Posts filed under ‘Literature’

Quote

I came across this quote on Denise’s blog and I really enjoyed it –

Não entendo. Isso é tão vasto que ultrapassa qualquer entender. Entender é sempre limitado. Mas não entender pode não ter fronteiras. Sinto que sou muito mais completa quando não entendo. Não entender, do modo como falo, é um dom. Não entender, mas não como um simples de espírito. O bom é ser inteligente e não entender. É uma benção estranha, como ter loucura sem ser doida. É um desinteresse manso, é uma doçura de burrice. Só que de vez em quando vem a inquietação: quero entender um pouco. Não demais: mas pelo menos entender que não entendo.

Clarice Lispector

March 8, 2007 at 8:32 pm 3 comments

To travel…

Twenty years from now you will be more disappointed by the things that you didn’t do than by the ones you did do. So throw off the bowlines. Sail away from the safe harbor. Catch the trade winds in your sails. Explore. Dream. Discover. Mark Twain

The traveler sees what he sees, the tourist sees what he has come to see. Gilbert K. Chesterton

To travel is to discover that everyone is wrong about other countries. Aldous Huxley

I’ve just finished reading Javier Reverte’s Vagabundo en África, a mix of travel notes, history of Africa and reflections on the state of Africa at the time Reverte spent two months criss-crossing through that great continent. Highly recommended. It made me wish I was brave enough to travel as he does.

His conclusion on travelling at the closing of his journey through the heart of Africa:

“Viajar prolonga tu vida, la llena de rostros y paisajes. Conoces hombres cobardes que deben vivir una vida valiente, y hombres valientes obligados a vivir como cobardes. “Viajar – escribió Aldoux Huxley – es descubrir que todo el mundo se equivoca. Cuando uno viaja, tus convicciones caen con tanta facilidad como las gafas; sólo que es más difícil volver a ponerlas en su sitio”.

Un largo viaje es también una suspensión en el vacío, por eso crea en ti una sensación de eternidad. Observas, como un “voyeur” impúdico, cuanto sucede a tu alrededor, y a la vez te implicas, te asombras, te estremeces, sientes la ternura de los hombres y también el temor a lo imprevisto. Te observas mientras miras fuera de ti.

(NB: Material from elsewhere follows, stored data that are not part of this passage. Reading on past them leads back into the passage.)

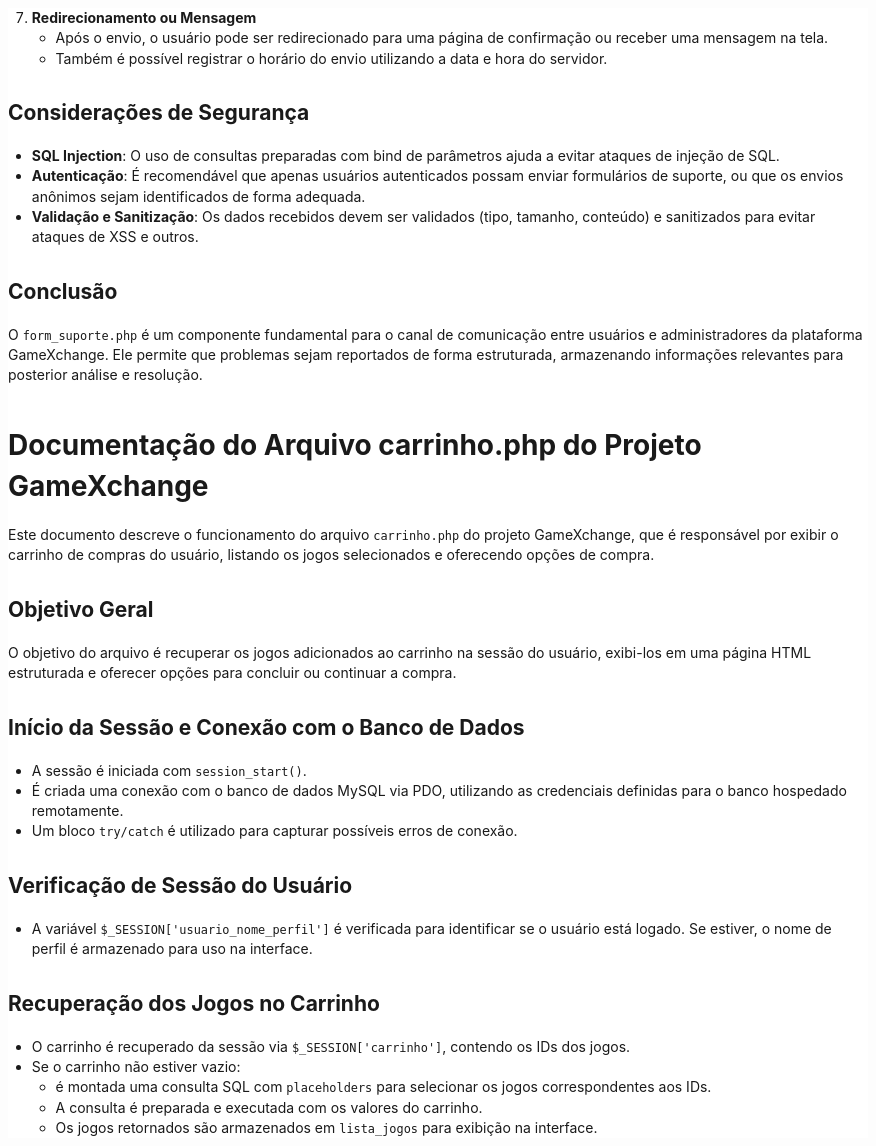 7. **Redirecionamento ou Mensagem**
   - Após o envio, o usuário pode ser redirecionado para uma página de confirmação ou receber uma mensagem na tela.
   - Também é possível registrar o horário do envio utilizando a data e hora do servidor.

## Considerações de Segurança

- **SQL Injection**: O uso de consultas preparadas com bind de parâmetros ajuda a evitar ataques de injeção de SQL.
- **Autenticação**: É recomendável que apenas usuários autenticados possam enviar formulários de suporte, ou que os envios anônimos sejam identificados de forma adequada.
- **Validação e Sanitização**: Os dados recebidos devem ser validados (tipo, tamanho, conteúdo) e sanitizados para evitar ataques de XSS e outros.

## Conclusão

O `form_suporte.php` é um componente fundamental para o canal de comunicação entre usuários e administradores da plataforma GameXchange. Ele permite que problemas sejam reportados de forma estruturada, armazenando informações relevantes para posterior análise e resolução.

# Documentação do Arquivo carrinho.php do Projeto GameXchange

Este documento descreve o funcionamento do arquivo `carrinho.php` do projeto GameXchange, que é responsável por exibir o carrinho de compras do usuário, listando os jogos selecionados e oferecendo opções de compra.

## Objetivo Geral

O objetivo do arquivo é recuperar os jogos adicionados ao carrinho na sessão do usuário, exibi-los em uma página HTML estruturada e oferecer opções para concluir ou continuar a compra.

## Início da Sessão e Conexão com o Banco de Dados

- A sessão é iniciada com `session_start()`.
- É criada uma conexão com o banco de dados MySQL via PDO, utilizando as credenciais definidas para o banco hospedado remotamente.
- Um bloco `try/catch` é utilizado para capturar possíveis erros de conexão.

## Verificação de Sessão do Usuário

- A variável `$_SESSION['usuario_nome_perfil']` é verificada para identificar se o usuário está logado. Se estiver, o nome de perfil é armazenado para uso na interface.

## Recuperação dos Jogos no Carrinho

- O carrinho é recuperado da sessão via `$_SESSION['carrinho']`, contendo os IDs dos jogos.
- Se o carrinho não estiver vazio:
  - é montada uma consulta SQL com `placeholders` para selecionar os jogos correspondentes aos IDs.
  - A consulta é preparada e executada com os valores do carrinho.
  - Os jogos retornados são armazenados em `lista_jogos` para exibição na interface.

Y viajar es también una forma de crear, porque retienes cuanto ves y cuanto oyes, en la memoria y en la retina, para intentar más tarde interpretarlo, como si fueras un artista, un pintor frente a los colores, frente a los rostros y las formas; un músico abierto a los sonidos, a las voces y los ritmos, o quizá y al fín, un poeta. El viaje nos convierte en seres libres; hace posible que nos veamos detenidos en el tiempo mientras el mundo corre a nuestro lado.

Y viajar es bailar, como bien dicen los Chichewas, sordo a todo aquello que no sea el son de una canción ignorada.

Elsewhere he says:

Hay veces, cuando viajas o emprendes una tarea creativa,, en las que te preguntas si el destino existe. Es una cuestión boba que no está de moda en estos tiempos de realidades matemáticas y de hombres seguros de su ciencia. Pero yo creo que existe. Y que es uno quien lo propicia.

October 28, 2006 at 4:10 pm 2 comments

The art of travel

I’ve been reading Javier Reverte’s Vagabundo en Africa, a book that has surprised me in many ways. Reverte sets out to Africa to follow on the footsteps of other great writers to travelled the mythical continent – Joseph Conrad, Rudyard Kipling, Mark Twain, to name a few. I really enjoy travel books but this book has turned out to be much more than a simple travel journal. Reverte is very interested in history and his book was very well researched. It’s part travel log and part a history of all the different bits of Africa he passes through: South Africa, Zambia, Zimbabwe, Congo… All I can say is: what a history! I wish I could discuss it with Andy or some of my other friends who study African history…

This is not from the book, but rather for an article Reverte wrote to the El País newspaper:

The art of travel, in any case, supposes an act of permanent humility, because you discover that you are wrong more than you could have thought. Your prejudices disappear one by one and your principles become fewer, although they become stronger in quality. A good journey is the one that changes something inside you, and that teaches you, through the eyes of others, something about yourself.

And more than anything, travel requires a good dose of humor. You have to learn to laugh, particularly at yourself. Because if you learn the value of making fun of yourself, you’ll have something to laugh at for the rest of your life.